I am a forger-ahead. I like to think and plan and plan and think and if I can’t figure out how to break into the nut one way, I’ll turn it over and hit it from the other side. The World’s advice to be the captain of your own destiny, to leverage every connection you have… all of that falls on very fertile ground when it falls in my ears.
Separate from that, I have a message I need to get out. It’s important, and it’s my job. “For such a time as this”.
In the meantime, I need to start earning some money. The season of my staying at home has ended. It’s been good. I look at the “fruit” and am pleased. But now what?
I DON’T KNOW.
I don’t like not knowing. See paragraph 1. I can’t plan and poke and prod if I don’t know where I’m going. And darnit. I do know where I want to end up. But how to get there from here? I tried MY way. It’s not like it was horrible, but it didn’t work all that well either. (Clients, turns out you can’t form them from thin air).
What do I know?
- I know God’s got this. I know this absolutely. God’s got this. I’ll have a job when I need one. It will be right. It will be enough.
- I know I have to do the thing I’ve been tasked with. It won’t go away. If I start talking about it, people slap me with fish until I agree to start writing again.
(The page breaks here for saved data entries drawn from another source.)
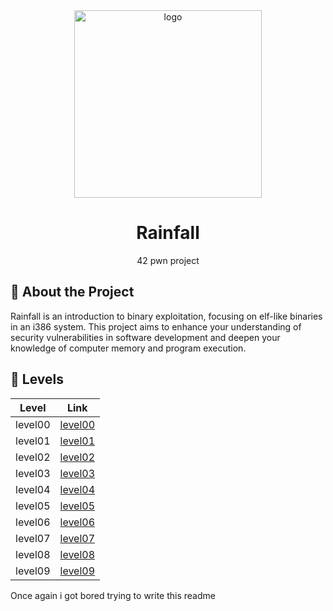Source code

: 
<div align="center">

  <img src="https://i.giphy.com/vrfYWzuTAYViOUqBRP.webp" alt="logo" width="300" height="auto" />
  <h1>Rainfall</h1>

  <p>
    42 pwn project
  </p>
</div>


## :star2: About the Project

Rainfall is an introduction to binary exploitation, focusing on elf-like binaries in an i386 system. This project aims to enhance your understanding of security vulnerabilities in software development and deepen your knowledge of computer memory and program execution.

## :star2: Levels

| Level  | Link                         |
|--------|------------------------------|
| level00| [level00](./level0)         |
| level01| [level01](./level1)         |
| level02| [level02](./level2)         |
| level03| [level03](./level3)         |
| level04| [level04](./level4)         |
| level05| [level05](./level5)         |
| level06| [level06](./level6)         |
| level07| [level07](./level7)         |
| level08| [level08](./level8)         |
| level09| [level09](./level9)         |


Once again i got bored trying to write this readme



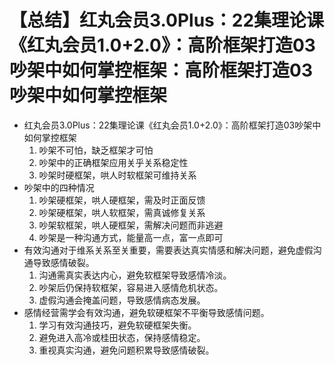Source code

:# 【总结】红丸会员3.0Plus：22集理论课《红丸会员1.0+2.0》：高阶框架打造03吵架中如何掌控框架：高阶框架打造03吵架中如何掌控框架

-   红丸会员3.0Plus：22集理论课《红丸会员1.0+2.0》：高阶框架打造03吵架中如何掌控框架
    1.  吵架不可怕，缺乏框架才可怕
    2.  吵架中的正确框架应用关乎关系稳定性
    3.  吵架时硬框架，哄人时软框架可维持关系
-   吵架中的四种情况
    1.  吵架硬框架，哄人硬框架，需及时正面反馈
    2.  吵架硬框架，哄人软框架，需真诚修复关系
    3.  吵架软框架，哄人硬框架，需解决问题而非逃避
    4.  吵架是一种沟通方式，能量高一点，富一点即可
-   有效沟通对于维系关系至关重要，需要表达真实情感和解决问题，避免虚假沟通导致感情破裂。
    1.  沟通需真实表达内心，避免软框架导致感情冷淡。
    2.  吵架后仍保持软框架，容易进入感情危机状态。
    3.  虚假沟通会掩盖问题，导致感情病态发展。
-   感情经营需学会有效沟通，避免软硬框架不平衡导致感情问题。
    1.  学习有效沟通技巧，避免软硬框架失衡。
    2.  避免进入高冷或桂田状态，保持感情稳定。
    3.  重视真实沟通，避免问题积累导致感情破裂。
- I know that I don’t know how to say all the things I need to say, and that I need to say them in a way that’s real, raw, true, clear, and hits home – hard.
- I know God will speak through me, if I let Him. I know I’m going to have to let go of my own thoughts, and my own ways. I’m going to have to take risks, and stop being quite so “nice”. I have to face my fears.
All my study, all my reading – you know what I learned? In the Bible, while God consistently teaches that sensible planning for the future is part of one’s daily tasks, that’s not how great things happen. Yes, a wise man counts his coins before building a castle… but equally, only a fool places his faith in the full granary he just completed – it’s Christ alone in Whom we are instructed to have faith.
The passage of Scripture that I am returned to, again and again, is when Peter stepped out on the waves to walk to Jesus. Peter walked on water too – until he took his eyes off of our Lord. When we have faith in ourselves, in our ways, in our abilities, we fail. When Esther prayed and fasted for three days before speaking to King Ahasuerus she knew she was going to have to work in God’s strength, not her own. She’d been queen for five years – she knew what happened to those who walked in on the king without permission. She went in faith.
When we step forward in faith, we are not stepping forward in our own strength, in our own abilities, or in our own ideas. We are surrendering to obedience in God. It is a surrender, to trust that totally.
I don’t know how that’s going to operate in my life. You know, starting MONDAY. But I know in Whom I trust, and I know that He’s sufficient.